TASK DIRECTIONS. What do the lines say, reproduced word for word, from the first of the entries below through the line bearing "# ❤ Hd demo video"?

Recorded data:
──────

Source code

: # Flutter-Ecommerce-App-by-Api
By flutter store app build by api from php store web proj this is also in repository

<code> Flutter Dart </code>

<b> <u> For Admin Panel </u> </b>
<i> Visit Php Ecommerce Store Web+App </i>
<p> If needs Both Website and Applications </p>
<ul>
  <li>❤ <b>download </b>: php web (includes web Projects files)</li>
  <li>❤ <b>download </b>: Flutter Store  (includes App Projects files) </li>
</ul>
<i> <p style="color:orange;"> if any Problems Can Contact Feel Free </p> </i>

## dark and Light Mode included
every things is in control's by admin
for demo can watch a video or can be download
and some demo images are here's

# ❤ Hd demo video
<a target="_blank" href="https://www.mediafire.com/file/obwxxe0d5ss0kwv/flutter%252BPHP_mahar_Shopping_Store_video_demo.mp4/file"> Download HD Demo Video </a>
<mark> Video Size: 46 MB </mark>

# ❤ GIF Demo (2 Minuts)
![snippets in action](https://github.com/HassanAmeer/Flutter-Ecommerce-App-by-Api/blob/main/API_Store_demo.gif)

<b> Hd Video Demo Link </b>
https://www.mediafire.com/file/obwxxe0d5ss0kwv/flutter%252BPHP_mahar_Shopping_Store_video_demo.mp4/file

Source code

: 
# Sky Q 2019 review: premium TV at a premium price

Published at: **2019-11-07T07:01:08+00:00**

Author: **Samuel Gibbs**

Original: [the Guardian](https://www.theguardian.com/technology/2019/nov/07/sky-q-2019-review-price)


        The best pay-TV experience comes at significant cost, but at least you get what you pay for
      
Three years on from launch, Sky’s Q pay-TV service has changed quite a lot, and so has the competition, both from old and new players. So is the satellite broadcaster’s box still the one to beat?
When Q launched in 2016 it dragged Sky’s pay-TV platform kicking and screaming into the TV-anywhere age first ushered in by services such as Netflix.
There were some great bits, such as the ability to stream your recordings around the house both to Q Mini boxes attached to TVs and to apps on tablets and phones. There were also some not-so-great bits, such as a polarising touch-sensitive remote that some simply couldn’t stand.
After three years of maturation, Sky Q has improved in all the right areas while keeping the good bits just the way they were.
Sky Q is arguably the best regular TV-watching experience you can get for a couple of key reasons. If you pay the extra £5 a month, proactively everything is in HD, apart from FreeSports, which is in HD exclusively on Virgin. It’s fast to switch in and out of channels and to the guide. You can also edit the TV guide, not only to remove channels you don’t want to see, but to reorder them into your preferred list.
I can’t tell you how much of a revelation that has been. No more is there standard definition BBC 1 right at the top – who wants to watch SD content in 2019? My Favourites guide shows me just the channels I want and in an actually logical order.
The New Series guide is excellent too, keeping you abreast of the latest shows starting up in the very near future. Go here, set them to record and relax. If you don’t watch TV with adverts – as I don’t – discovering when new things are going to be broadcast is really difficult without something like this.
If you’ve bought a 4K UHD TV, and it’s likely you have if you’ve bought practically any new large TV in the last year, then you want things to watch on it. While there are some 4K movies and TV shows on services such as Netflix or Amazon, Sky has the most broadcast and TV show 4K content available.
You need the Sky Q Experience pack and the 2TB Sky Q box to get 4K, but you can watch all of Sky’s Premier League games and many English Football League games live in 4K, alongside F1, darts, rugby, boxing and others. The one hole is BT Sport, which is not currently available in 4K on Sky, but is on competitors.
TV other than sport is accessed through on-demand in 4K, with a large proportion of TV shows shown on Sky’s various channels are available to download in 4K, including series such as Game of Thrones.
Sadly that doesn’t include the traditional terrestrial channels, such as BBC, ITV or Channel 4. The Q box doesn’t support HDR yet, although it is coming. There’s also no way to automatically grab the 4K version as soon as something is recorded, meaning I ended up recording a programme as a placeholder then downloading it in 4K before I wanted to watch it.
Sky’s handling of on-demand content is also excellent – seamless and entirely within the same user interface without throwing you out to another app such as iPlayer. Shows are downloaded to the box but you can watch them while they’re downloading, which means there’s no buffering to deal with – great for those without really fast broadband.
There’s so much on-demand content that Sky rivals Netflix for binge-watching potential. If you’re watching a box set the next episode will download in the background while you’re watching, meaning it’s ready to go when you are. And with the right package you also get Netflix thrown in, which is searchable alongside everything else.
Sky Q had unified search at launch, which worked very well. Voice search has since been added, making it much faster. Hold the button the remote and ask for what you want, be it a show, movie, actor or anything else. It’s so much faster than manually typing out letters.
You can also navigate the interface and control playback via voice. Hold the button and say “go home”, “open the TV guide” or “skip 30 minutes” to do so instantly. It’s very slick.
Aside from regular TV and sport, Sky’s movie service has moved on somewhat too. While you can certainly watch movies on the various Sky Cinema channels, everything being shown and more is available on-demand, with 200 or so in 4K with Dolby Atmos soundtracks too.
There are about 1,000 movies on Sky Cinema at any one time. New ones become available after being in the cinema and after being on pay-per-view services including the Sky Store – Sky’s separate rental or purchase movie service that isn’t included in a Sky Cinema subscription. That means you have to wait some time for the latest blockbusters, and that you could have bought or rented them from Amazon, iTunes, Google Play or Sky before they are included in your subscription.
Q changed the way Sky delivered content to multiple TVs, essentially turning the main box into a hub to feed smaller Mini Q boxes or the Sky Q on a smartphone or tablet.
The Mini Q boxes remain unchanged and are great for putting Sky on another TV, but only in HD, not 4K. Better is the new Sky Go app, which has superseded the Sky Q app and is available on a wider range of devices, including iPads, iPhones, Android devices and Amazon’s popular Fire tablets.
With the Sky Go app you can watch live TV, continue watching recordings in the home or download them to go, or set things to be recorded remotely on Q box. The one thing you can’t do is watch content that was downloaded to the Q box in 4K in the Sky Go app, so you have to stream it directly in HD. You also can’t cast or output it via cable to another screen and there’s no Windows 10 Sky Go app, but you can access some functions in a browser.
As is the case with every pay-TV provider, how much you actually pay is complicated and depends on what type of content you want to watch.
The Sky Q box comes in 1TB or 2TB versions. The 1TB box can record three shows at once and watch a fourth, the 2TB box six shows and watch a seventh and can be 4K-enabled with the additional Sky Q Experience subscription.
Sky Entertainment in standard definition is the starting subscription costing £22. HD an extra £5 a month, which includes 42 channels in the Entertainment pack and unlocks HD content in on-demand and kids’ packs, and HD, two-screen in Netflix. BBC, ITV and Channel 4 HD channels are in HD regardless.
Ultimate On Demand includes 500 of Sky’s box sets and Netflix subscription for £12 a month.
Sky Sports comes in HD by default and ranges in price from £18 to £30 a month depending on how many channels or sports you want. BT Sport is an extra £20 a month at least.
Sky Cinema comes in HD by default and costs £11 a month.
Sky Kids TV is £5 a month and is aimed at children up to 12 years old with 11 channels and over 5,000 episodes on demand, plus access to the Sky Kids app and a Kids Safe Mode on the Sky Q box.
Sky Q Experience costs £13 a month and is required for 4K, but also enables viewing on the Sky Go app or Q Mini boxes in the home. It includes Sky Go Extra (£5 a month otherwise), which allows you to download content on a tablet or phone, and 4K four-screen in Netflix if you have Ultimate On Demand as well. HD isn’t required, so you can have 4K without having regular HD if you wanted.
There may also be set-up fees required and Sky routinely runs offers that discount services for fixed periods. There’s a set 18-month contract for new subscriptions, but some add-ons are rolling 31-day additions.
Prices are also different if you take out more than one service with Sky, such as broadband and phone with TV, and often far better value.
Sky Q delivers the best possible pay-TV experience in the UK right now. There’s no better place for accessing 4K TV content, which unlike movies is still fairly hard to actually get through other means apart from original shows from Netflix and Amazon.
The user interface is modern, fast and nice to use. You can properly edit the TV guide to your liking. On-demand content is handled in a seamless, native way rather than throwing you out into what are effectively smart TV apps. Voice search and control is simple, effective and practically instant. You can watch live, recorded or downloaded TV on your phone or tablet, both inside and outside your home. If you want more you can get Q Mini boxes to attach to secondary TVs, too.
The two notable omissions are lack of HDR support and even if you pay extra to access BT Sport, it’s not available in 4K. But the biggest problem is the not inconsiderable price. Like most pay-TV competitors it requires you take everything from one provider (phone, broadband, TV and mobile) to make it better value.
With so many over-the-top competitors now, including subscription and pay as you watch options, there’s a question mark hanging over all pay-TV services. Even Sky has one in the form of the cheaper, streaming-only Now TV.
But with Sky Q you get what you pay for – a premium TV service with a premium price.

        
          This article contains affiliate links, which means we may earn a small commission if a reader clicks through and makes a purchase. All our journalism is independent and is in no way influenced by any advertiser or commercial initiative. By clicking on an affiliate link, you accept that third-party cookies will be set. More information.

──────

TASK ANSWER.
Source code

: # Flutter-Ecommerce-App-by-Api
By flutter store app build by api from php store web proj this is also in repository

<code> Flutter Dart </code>

<b> <u> For Admin Panel </u> </b>
<i> Visit Php Ecommerce Store Web+App </i>
<p> If needs Both Website and Applications </p>
<ul>
  <li>❤ <b>download </b>: php web (includes web Projects files)</li>
  <li>❤ <b>download </b>: Flutter Store  (includes App Projects files) </li>
</ul>
<i> <p style="color:orange;"> if any Problems Can Contact Feel Free </p> </i>

## dark and Light Mode included
every things is in control's by admin
for demo can watch a video or can be download
and some demo images are here's

# ❤ Hd demo video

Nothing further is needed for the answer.